- _Action item_
Select from the records below every line that has the word "aufsuchen" in it.

- _Given records_
Segment Open

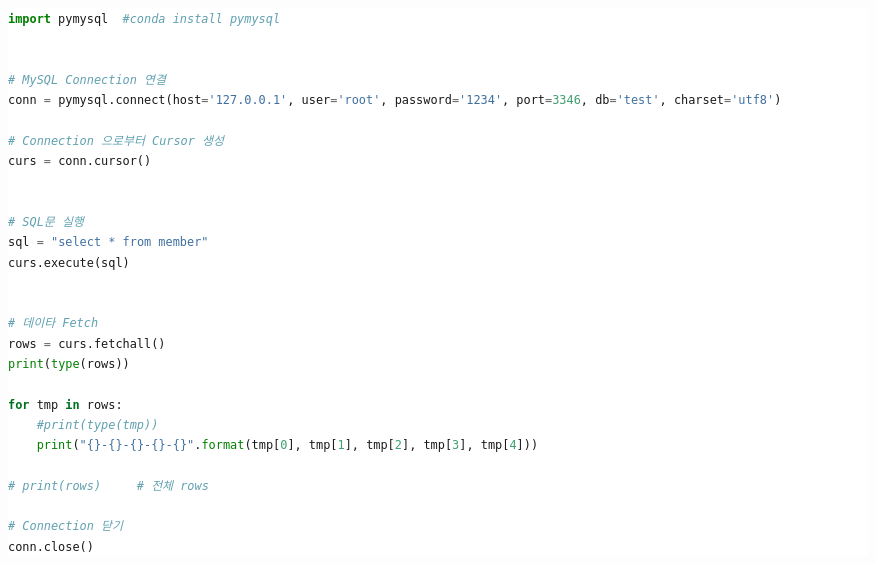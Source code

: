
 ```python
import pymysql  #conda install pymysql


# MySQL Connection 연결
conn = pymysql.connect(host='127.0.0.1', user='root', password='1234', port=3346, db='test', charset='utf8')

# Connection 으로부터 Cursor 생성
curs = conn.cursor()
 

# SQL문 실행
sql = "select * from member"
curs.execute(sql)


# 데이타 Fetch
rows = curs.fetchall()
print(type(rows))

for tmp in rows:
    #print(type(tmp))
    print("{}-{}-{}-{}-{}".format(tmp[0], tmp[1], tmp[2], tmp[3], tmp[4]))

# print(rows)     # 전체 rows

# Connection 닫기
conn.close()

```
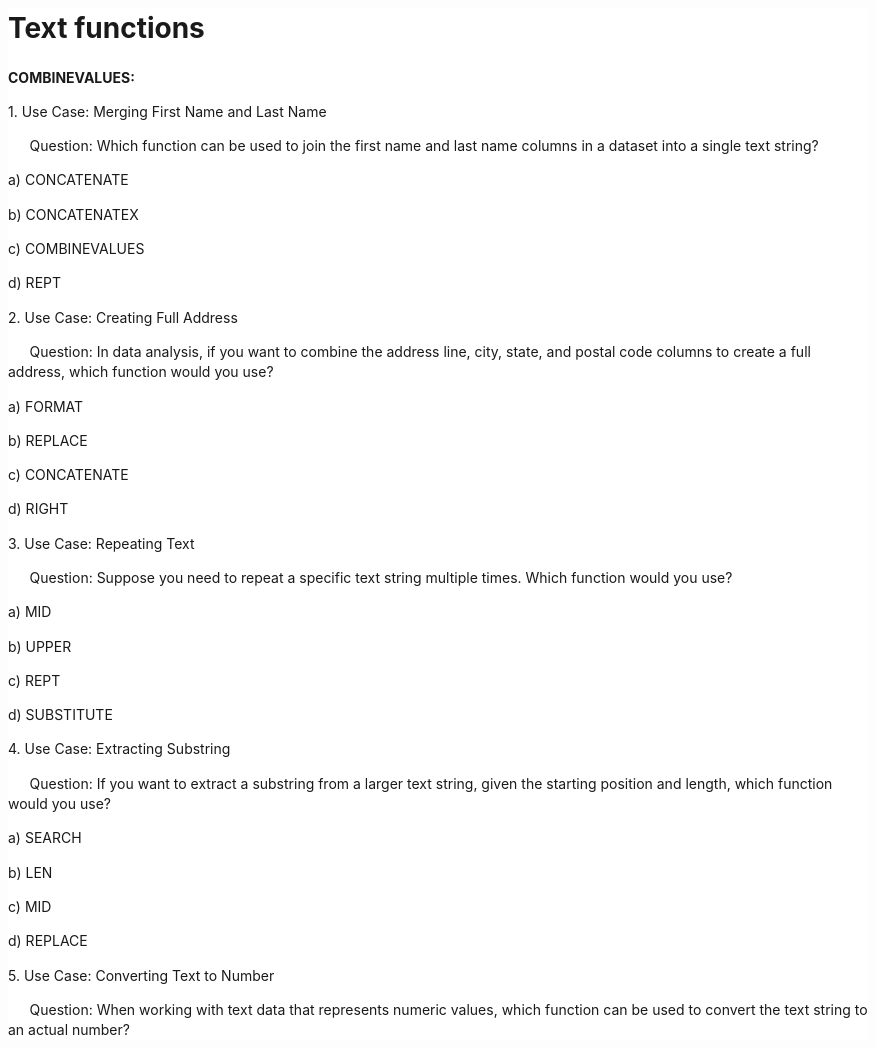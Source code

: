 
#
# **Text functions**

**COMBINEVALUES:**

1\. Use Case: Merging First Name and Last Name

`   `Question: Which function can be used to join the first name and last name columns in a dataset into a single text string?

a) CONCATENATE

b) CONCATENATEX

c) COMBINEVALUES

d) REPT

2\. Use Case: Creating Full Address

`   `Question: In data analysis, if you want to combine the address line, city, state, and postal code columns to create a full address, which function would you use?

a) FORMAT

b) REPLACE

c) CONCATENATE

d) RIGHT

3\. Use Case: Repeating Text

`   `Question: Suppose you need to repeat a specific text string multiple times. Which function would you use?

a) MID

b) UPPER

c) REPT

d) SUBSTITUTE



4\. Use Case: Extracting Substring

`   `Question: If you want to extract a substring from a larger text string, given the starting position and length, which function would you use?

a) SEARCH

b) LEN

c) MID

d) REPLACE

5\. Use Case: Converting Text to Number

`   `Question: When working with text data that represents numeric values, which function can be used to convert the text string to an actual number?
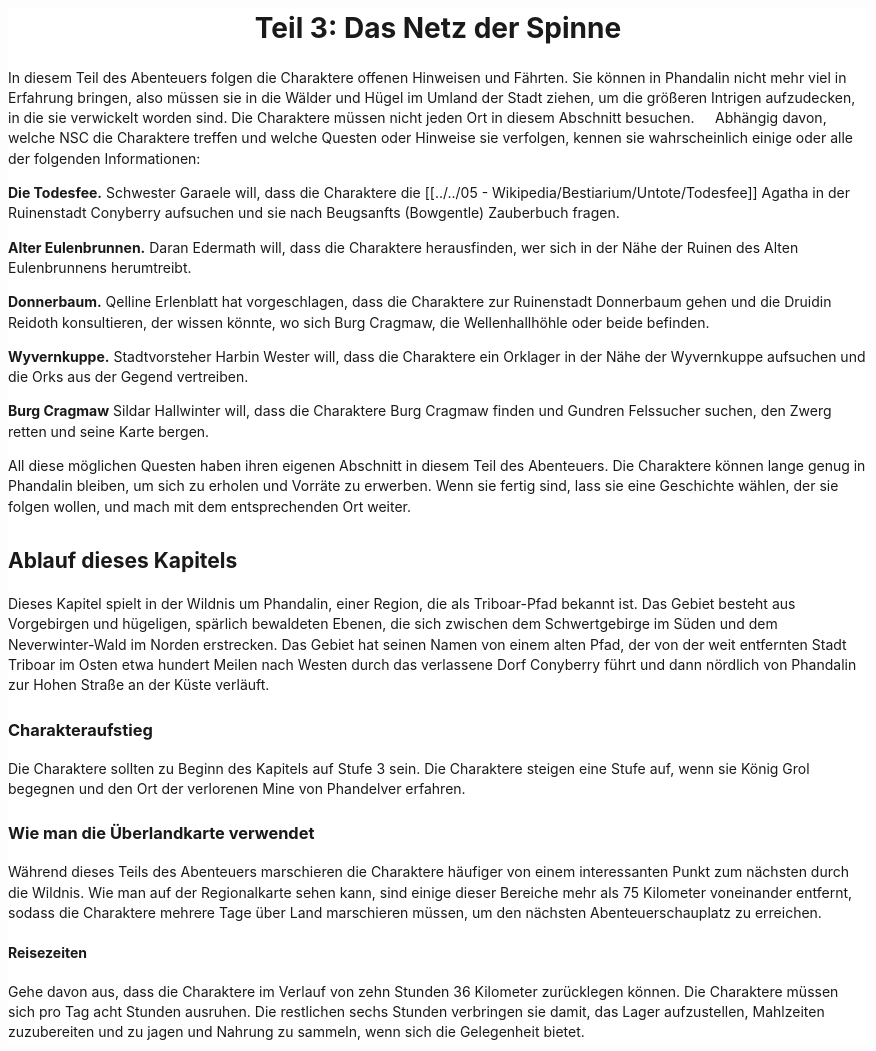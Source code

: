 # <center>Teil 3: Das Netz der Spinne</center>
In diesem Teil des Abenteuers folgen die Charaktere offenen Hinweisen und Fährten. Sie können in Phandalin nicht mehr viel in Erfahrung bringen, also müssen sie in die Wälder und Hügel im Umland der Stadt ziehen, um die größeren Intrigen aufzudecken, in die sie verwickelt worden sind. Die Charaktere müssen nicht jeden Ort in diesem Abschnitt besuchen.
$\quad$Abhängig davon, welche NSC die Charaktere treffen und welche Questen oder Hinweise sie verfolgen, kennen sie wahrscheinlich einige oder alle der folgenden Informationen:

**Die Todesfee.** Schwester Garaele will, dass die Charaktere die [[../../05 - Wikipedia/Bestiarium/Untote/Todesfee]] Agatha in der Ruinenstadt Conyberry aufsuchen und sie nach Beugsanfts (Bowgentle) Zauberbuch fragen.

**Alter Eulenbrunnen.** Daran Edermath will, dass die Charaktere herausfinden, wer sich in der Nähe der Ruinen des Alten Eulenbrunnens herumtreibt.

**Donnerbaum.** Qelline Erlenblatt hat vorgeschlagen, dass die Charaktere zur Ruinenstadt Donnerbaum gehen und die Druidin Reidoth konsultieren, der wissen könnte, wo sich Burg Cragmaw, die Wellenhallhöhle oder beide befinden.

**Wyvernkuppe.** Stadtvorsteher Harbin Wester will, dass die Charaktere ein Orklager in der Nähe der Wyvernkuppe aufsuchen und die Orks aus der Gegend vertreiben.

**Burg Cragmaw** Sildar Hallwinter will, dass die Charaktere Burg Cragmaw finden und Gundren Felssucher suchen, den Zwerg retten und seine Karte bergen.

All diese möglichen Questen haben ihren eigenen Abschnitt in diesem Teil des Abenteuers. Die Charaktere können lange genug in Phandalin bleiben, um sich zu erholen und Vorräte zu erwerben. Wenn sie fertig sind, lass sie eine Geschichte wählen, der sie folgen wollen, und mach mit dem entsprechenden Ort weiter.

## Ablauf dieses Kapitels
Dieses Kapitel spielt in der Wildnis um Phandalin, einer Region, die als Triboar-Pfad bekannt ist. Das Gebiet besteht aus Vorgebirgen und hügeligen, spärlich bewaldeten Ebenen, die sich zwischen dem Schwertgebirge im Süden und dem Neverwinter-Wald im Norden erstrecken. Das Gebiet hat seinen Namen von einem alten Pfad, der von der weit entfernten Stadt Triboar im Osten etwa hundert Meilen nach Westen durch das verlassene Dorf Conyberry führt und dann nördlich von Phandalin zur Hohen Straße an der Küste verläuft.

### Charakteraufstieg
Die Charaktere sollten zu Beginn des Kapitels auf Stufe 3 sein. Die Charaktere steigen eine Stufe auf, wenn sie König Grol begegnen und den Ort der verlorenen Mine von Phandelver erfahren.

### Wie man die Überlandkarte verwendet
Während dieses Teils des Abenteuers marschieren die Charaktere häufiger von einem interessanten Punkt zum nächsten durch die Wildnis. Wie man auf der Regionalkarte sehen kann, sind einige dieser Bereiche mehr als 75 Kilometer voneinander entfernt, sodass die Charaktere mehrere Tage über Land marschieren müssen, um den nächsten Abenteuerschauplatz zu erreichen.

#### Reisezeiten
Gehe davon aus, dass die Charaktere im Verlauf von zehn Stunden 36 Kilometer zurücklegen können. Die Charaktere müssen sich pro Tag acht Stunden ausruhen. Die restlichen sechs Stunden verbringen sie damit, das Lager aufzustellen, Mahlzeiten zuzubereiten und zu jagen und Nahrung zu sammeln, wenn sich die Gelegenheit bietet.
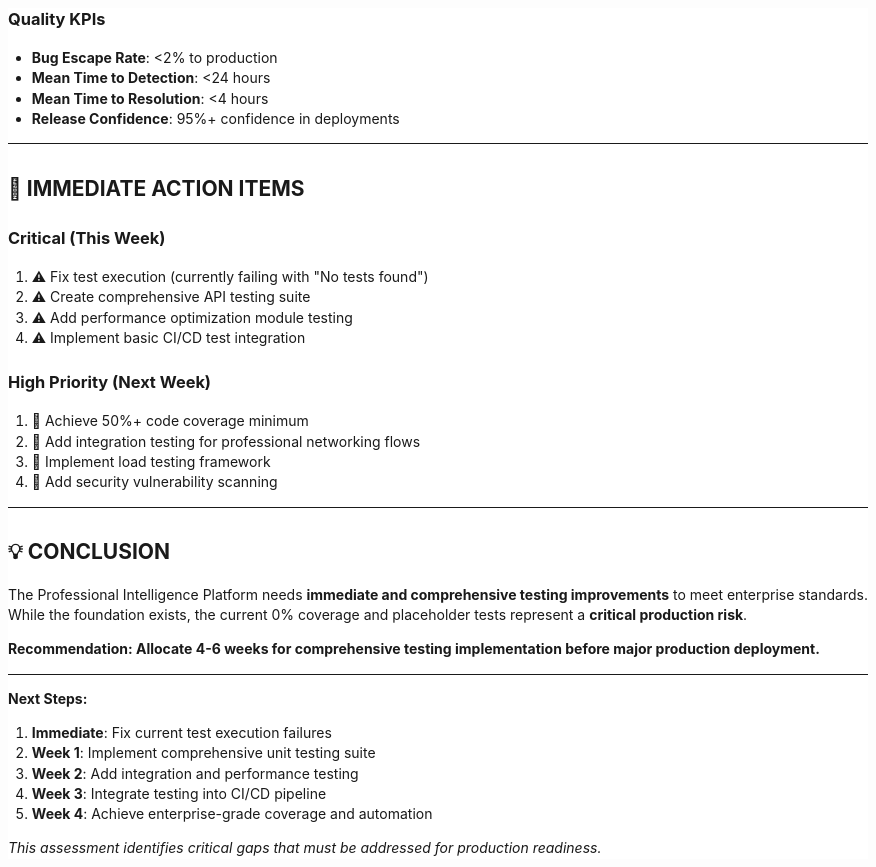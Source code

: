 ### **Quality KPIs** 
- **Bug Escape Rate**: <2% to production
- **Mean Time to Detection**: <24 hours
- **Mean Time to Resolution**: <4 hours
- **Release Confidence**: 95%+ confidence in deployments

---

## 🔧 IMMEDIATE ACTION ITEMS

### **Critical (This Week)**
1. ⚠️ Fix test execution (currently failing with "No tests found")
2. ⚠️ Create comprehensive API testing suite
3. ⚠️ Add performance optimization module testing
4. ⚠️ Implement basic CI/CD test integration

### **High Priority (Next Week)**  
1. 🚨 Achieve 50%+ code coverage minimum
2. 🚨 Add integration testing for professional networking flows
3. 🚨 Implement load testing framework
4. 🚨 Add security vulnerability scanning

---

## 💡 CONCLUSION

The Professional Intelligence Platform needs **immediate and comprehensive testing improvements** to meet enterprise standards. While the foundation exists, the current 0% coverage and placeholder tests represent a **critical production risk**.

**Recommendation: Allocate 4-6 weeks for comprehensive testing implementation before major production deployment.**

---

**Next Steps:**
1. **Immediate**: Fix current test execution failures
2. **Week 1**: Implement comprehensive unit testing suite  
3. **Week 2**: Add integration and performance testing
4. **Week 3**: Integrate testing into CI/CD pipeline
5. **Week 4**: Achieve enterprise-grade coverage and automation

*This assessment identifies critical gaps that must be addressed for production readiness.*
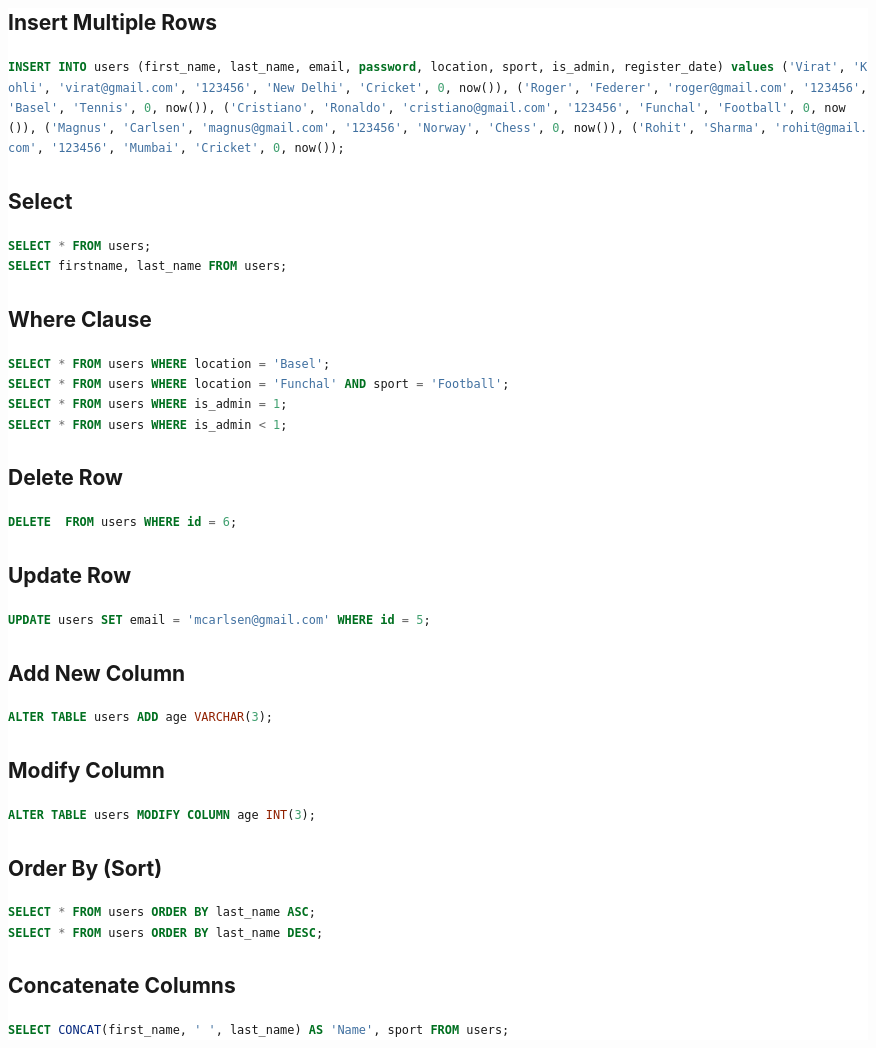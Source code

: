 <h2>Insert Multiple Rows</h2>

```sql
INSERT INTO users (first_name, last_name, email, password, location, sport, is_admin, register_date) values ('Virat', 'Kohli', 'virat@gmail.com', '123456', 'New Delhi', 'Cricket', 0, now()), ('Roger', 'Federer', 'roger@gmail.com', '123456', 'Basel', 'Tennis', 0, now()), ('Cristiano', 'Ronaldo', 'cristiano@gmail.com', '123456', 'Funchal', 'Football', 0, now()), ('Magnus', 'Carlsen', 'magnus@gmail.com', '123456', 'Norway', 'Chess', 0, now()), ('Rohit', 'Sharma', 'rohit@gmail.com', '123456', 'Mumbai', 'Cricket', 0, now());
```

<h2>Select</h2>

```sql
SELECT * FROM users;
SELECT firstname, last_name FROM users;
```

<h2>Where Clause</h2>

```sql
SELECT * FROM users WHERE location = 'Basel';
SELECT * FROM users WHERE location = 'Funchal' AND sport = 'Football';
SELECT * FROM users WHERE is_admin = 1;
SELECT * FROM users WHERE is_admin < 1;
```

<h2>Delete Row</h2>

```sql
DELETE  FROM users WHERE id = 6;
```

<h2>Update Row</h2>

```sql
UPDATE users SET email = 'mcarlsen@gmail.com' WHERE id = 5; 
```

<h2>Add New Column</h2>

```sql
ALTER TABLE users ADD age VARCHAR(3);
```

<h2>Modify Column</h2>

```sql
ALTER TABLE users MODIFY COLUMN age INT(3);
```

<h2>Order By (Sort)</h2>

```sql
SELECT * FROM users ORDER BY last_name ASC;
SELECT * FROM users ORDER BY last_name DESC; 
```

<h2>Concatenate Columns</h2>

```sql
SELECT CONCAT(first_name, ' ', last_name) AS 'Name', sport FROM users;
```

Segment Closed

- _Answer area_
**Die Todesfee.** Schwester Garaele will, dass die Charaktere die [[../../05 - Wikipedia/Bestiarium/Untote/Todesfee]] Agatha in der Ruinenstadt Conyberry aufsuchen und sie nach Beugsanfts (Bowgentle) Zauberbuch fragen.
**Wyvernkuppe.** Stadtvorsteher Harbin Wester will, dass die Charaktere ein Orklager in der Nähe der Wyvernkuppe aufsuchen und die Orks aus der Gegend vertreiben.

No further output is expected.